WORK ITEM: Entries follow. Return each line that contains the word "lambda".

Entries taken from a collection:
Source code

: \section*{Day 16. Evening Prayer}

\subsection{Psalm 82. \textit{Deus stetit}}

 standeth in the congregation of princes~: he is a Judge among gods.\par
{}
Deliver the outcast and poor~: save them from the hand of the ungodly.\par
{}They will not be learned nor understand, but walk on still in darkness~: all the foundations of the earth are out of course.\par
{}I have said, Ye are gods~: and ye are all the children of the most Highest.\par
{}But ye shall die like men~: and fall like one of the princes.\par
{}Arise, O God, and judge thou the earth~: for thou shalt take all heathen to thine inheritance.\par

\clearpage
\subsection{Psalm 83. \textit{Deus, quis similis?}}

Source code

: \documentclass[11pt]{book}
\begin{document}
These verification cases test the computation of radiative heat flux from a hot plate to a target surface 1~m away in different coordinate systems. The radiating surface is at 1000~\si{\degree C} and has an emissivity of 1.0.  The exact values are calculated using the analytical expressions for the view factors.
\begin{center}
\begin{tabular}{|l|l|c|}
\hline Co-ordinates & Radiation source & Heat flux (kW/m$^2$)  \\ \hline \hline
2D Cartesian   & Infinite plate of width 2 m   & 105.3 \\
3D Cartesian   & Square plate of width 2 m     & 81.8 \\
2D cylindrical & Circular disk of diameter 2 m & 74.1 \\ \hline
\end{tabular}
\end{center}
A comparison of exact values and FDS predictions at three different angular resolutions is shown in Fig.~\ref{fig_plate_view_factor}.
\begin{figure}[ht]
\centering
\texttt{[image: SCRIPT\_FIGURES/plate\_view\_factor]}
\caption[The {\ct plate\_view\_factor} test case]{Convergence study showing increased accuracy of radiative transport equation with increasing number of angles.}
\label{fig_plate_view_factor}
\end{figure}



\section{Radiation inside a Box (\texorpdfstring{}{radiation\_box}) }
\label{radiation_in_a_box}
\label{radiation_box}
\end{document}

* * *

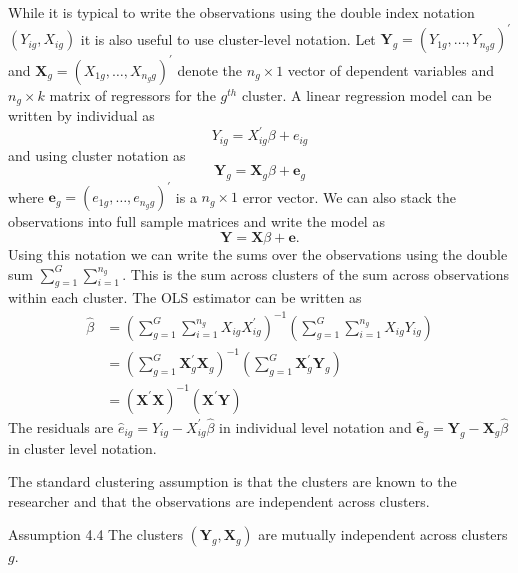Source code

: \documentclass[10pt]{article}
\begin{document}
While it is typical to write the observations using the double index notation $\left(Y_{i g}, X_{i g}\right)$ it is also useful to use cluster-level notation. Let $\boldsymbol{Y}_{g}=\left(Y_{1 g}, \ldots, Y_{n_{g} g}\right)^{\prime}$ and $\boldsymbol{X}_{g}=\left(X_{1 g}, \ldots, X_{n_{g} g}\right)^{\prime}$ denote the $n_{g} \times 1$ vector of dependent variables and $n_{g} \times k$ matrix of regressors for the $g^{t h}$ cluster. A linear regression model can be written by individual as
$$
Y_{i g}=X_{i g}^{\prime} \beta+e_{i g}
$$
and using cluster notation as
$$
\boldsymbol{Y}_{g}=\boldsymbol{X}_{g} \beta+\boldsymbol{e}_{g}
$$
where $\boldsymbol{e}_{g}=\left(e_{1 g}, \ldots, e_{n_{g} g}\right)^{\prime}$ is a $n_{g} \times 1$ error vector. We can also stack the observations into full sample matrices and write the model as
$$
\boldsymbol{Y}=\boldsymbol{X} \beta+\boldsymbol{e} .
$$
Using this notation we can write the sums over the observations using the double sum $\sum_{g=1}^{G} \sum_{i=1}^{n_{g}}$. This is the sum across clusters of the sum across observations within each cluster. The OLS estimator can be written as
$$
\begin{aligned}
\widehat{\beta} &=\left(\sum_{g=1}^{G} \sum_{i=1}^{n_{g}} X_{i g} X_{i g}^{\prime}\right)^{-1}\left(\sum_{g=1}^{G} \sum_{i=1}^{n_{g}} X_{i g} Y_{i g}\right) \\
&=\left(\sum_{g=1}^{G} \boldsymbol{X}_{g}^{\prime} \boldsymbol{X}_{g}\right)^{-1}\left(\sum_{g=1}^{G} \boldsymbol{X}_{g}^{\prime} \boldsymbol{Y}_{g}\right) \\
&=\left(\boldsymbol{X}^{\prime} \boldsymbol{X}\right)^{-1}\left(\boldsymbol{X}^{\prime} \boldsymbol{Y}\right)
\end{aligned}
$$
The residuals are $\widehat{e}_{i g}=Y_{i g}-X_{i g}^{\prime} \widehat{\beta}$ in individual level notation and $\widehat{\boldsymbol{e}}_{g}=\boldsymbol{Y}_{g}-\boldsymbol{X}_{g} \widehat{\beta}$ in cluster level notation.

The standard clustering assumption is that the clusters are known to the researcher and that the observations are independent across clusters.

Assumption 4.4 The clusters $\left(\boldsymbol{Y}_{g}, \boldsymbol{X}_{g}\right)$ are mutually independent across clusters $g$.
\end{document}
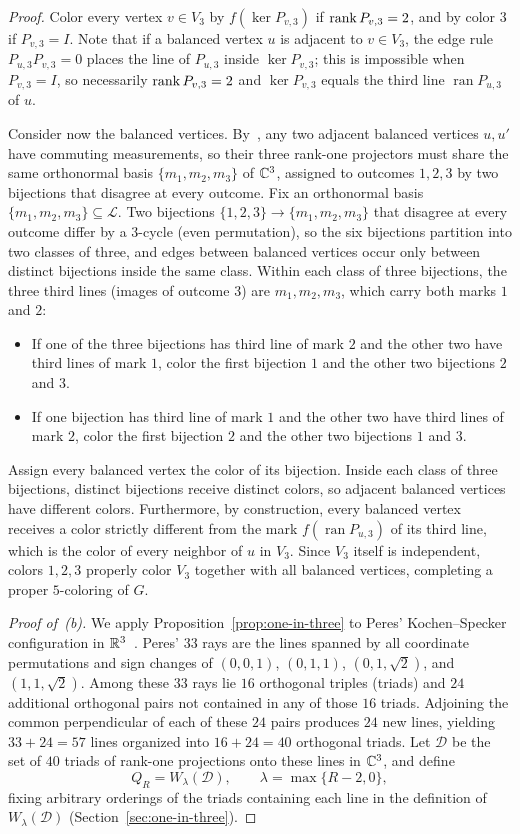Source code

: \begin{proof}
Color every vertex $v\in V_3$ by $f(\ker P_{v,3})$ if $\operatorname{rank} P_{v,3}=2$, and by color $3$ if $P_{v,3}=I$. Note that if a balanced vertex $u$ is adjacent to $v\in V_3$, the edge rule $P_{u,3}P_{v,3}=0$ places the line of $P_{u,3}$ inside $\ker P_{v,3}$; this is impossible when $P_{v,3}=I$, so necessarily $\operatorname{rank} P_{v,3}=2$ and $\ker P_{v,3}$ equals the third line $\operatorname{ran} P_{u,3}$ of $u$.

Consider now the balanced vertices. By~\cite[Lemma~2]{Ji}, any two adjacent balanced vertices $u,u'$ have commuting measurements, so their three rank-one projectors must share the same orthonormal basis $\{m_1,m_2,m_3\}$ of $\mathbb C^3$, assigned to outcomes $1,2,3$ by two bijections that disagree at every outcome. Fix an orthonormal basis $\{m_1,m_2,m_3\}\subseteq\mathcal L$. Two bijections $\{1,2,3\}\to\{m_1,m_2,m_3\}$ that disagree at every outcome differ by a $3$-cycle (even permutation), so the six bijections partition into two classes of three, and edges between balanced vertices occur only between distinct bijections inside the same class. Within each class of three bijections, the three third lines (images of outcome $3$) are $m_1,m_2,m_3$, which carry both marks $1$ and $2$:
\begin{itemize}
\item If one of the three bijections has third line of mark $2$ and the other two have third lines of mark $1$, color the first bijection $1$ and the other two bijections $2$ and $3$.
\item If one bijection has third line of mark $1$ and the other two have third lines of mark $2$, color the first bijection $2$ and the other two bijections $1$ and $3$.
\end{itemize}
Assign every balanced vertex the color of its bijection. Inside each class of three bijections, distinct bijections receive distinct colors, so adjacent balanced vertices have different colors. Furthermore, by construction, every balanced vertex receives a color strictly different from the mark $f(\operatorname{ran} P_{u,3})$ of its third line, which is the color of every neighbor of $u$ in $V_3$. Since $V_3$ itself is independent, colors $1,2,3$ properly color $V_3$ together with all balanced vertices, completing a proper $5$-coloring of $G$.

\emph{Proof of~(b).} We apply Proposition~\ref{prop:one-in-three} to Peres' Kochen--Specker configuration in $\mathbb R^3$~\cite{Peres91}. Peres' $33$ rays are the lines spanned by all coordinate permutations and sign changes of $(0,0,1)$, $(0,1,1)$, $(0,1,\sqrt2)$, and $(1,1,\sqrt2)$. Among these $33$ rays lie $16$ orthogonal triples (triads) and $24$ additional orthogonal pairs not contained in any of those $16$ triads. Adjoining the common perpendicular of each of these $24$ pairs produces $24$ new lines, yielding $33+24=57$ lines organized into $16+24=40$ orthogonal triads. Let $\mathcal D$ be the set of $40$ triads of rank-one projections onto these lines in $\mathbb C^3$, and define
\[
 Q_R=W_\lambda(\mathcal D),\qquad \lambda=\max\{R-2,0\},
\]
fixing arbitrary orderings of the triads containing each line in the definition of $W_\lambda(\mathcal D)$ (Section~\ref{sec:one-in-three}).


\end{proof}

ANSWER:
 Q_R=W_\lambda(\mathcal D),\qquad \lambda=\max\{R-2,0\},
fixing arbitrary orderings of the triads containing each line in the definition of $W_\lambda(\mathcal D)$ (Section~\ref{sec:one-in-three}).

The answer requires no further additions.